Search the data for the string "Syntax" and copy each line where it turns up.

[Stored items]
--*--

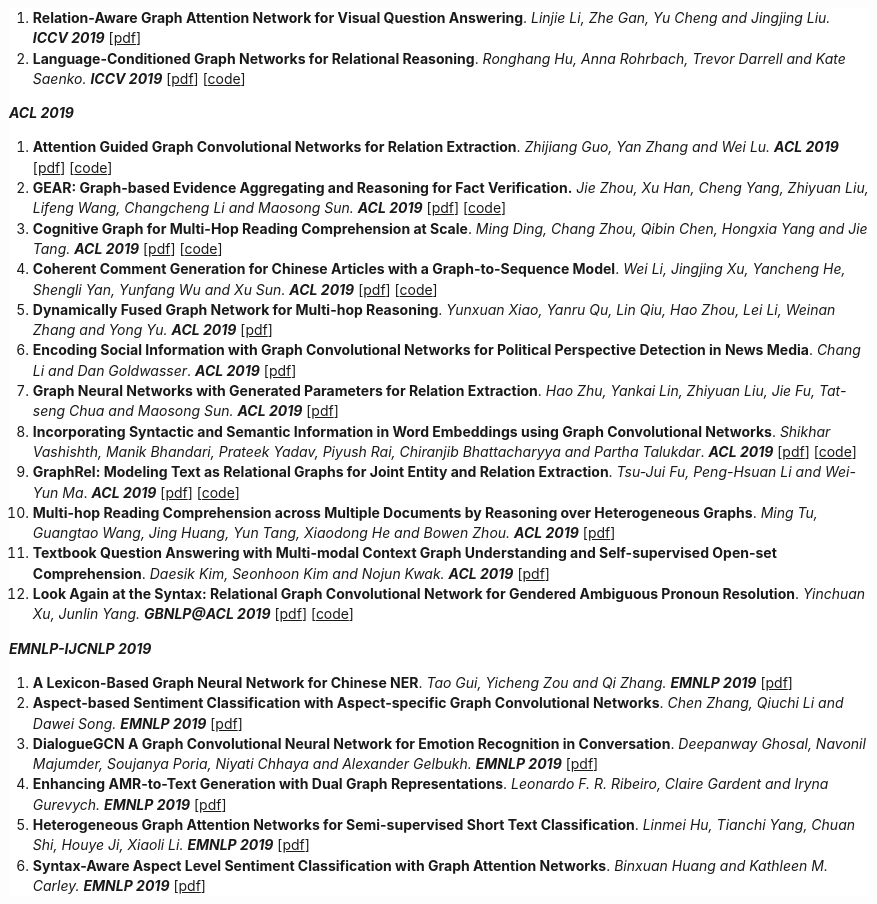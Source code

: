 1. **Relation-Aware Graph Attention Network for Visual Question Answering**. *Linjie Li, Zhe Gan, Yu Cheng and Jingjing Liu.* ***ICCV 2019*** [[pdf](https://arxiv.org/abs/1903.12314)]
2. **Language-Conditioned Graph Networks for Relational Reasoning**. *Ronghang Hu, Anna Rohrbach, Trevor Darrell and Kate Saenko.* ***ICCV 2019*** [[pdf](https://arxiv.org/abs/1905.04405)] [[code](http://ronghanghu.com/lcgn)]



***ACL 2019***

1. **Attention Guided Graph Convolutional Networks for Relation Extraction**. *Zhijiang Guo, Yan Zhang and Wei Lu.* ***ACL 2019*** [[pdf](http://www.statnlp.org/paper/2019/attention-guided-graph-convolutional-networks-relation-extraction.html)] [[code](https://github.com/Cartus/AGGCN_TACRED)]
2. **GEAR: Graph-based Evidence Aggregating and Reasoning for Fact Verification.** *Jie Zhou, Xu Han, Cheng Yang, Zhiyuan Liu, Lifeng Wang, Changcheng Li and Maosong Sun.* ***ACL 2019*** [[pdf](https://www.aclweb.org/anthology/P19-1085)] [[code](https://github.com/thunlp/GEAR)]
3. **Cognitive Graph for Multi-Hop Reading Comprehension at Scale**. *Ming Ding, Chang Zhou, Qibin Chen, Hongxia Yang and Jie Tang.* ***ACL 2019*** [[pdf](https://arxiv.org/abs/1905.05460)] [[code](https://github.com/THUDM/CogQA)]
4. **Coherent Comment Generation for Chinese Articles with a Graph-to-Sequence Model**. *Wei Li, Jingjing Xu, Yancheng He, Shengli Yan, Yunfang Wu and Xu Sun.* ***ACL 2019*** [[pdf](https://arxiv.org/abs/1906.01231)] [[code](https://github.com/lancopku/Graph-to-seq-comment-generation)]
5. **Dynamically Fused Graph Network for Multi-hop Reasoning**. *Yunxuan Xiao, Yanru Qu, Lin Qiu, Hao Zhou, Lei Li, Weinan Zhang and Yong Yu.* ***ACL 2019*** [[pdf](https://arxiv.org/abs/1905.06933)]
6. **Encoding Social Information with Graph Convolutional Networks for Political Perspective Detection in News Media**. *Chang Li and Dan Goldwasser*. ***ACL 2019*** [[pdf](https://www.cs.purdue.edu/homes/dgoldwas//downloads/papers/LiG_acl_2019.pdf)]
7. **Graph Neural Networks with Generated Parameters for Relation Extraction**. *Hao Zhu, Yankai Lin, Zhiyuan Liu, Jie Fu, Tat-seng Chua and Maosong Sun.* ***ACL 2019*** [[pdf](https://arxiv.org/abs/1902.00756)]
8. **Incorporating Syntactic and Semantic Information in Word Embeddings using Graph Convolutional Networks**. *Shikhar Vashishth, Manik Bhandari, Prateek Yadav, Piyush Rai, Chiranjib Bhattacharyya and Partha Talukdar*. ***ACL 2019*** [[pdf](https://arxiv.org/abs/1809.04283)] [[code](http://github.com/malllabiisc/WordGCN)]
9. **GraphRel: Modeling Text as Relational Graphs for Joint Entity and Relation Extraction**. *Tsu-Jui Fu, Peng-Hsuan Li and Wei-Yun Ma*. ***ACL 2019*** [[pdf](https://tsujuifu.github.io/projs/acl19_graph-rel.html)] [[code](https://github.com/tsujuifu/pytorch_graph-rel)]
10. **Multi-hop Reading Comprehension across Multiple Documents by Reasoning over Heterogeneous Graphs**. *Ming Tu, Guangtao Wang, Jing Huang, Yun Tang, Xiaodong He and Bowen Zhou.* ***ACL 2019*** [[pdf](https://arxiv.org/abs/1905.07374)]
11. **Textbook Question Answering with Multi-modal Context Graph Understanding and Self-supervised Open-set Comprehension**. *Daesik Kim, Seonhoon Kim and Nojun Kwak.* ***ACL 2019*** [[pdf](https://arxiv.org/abs/1811.00232)]
12. **Look Again at the Syntax: Relational Graph Convolutional Network for Gendered Ambiguous Pronoun Resolution**. *Yinchuan Xu, Junlin Yang.* ***GBNLP@ACL 2019*** [[pdf](https://www.aclweb.org/anthology/W19-3814.pdf)] [[code](https://github.com/ianycxu/RGCN-with-BERT)]



***EMNLP-IJCNLP 2019***

1. **A Lexicon-Based Graph Neural Network for Chinese NER**. *Tao Gui, Yicheng Zou and Qi Zhang.* ***EMNLP 2019*** [[pdf](http://qizhang.info/paper/emnlp-2019.ner.pdf)]
2. **Aspect-based Sentiment Classification with Aspect-specific Graph Convolutional Networks**. *Chen Zhang, Qiuchi Li and Dawei Song.* ***EMNLP 2019*** [[pdf](https://arxiv.org/abs/1909.03477)]
3. **DialogueGCN A Graph Convolutional Neural Network for Emotion Recognition in Conversation**. *Deepanway Ghosal, Navonil Majumder, Soujanya Poria, Niyati Chhaya and Alexander Gelbukh.* ***EMNLP 2019*** [[pdf](https://arxiv.org/abs/1908.11540)]
4. **Enhancing AMR-to-Text Generation with Dual Graph Representations**. *Leonardo F. R. Ribeiro, Claire Gardent and Iryna Gurevych.* ***EMNLP 2019*** [[pdf](https://arxiv.org/abs/1909.00352)]
5. **Heterogeneous Graph Attention Networks for Semi-supervised Short Text Classification**. *Linmei Hu, Tianchi Yang, Chuan Shi, Houye Ji, Xiaoli Li.* ***EMNLP 2019*** [[pdf](http://shichuan.org/doc/74.pdf)]
6. **Syntax-Aware Aspect Level Sentiment Classification with Graph Attention Networks**. *Binxuan Huang and Kathleen M. Carley.* ***EMNLP 2019*** [[pdf](https://arxiv.org/abs/1909.02606)]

--*--

Completed exercise:
12. **Look Again at the Syntax: Relational Graph Convolutional Network for Gendered Ambiguous Pronoun Resolution**. *Yinchuan Xu, Junlin Yang.* ***GBNLP@ACL 2019*** [[pdf](https://www.aclweb.org/anthology/W19-3814.pdf)] [[code](https://github.com/ianycxu/RGCN-with-BERT)]
6. **Syntax-Aware Aspect Level Sentiment Classification with Graph Attention Networks**. *Binxuan Huang and Kathleen M. Carley.* ***EMNLP 2019*** [[pdf](https://arxiv.org/abs/1909.02606)]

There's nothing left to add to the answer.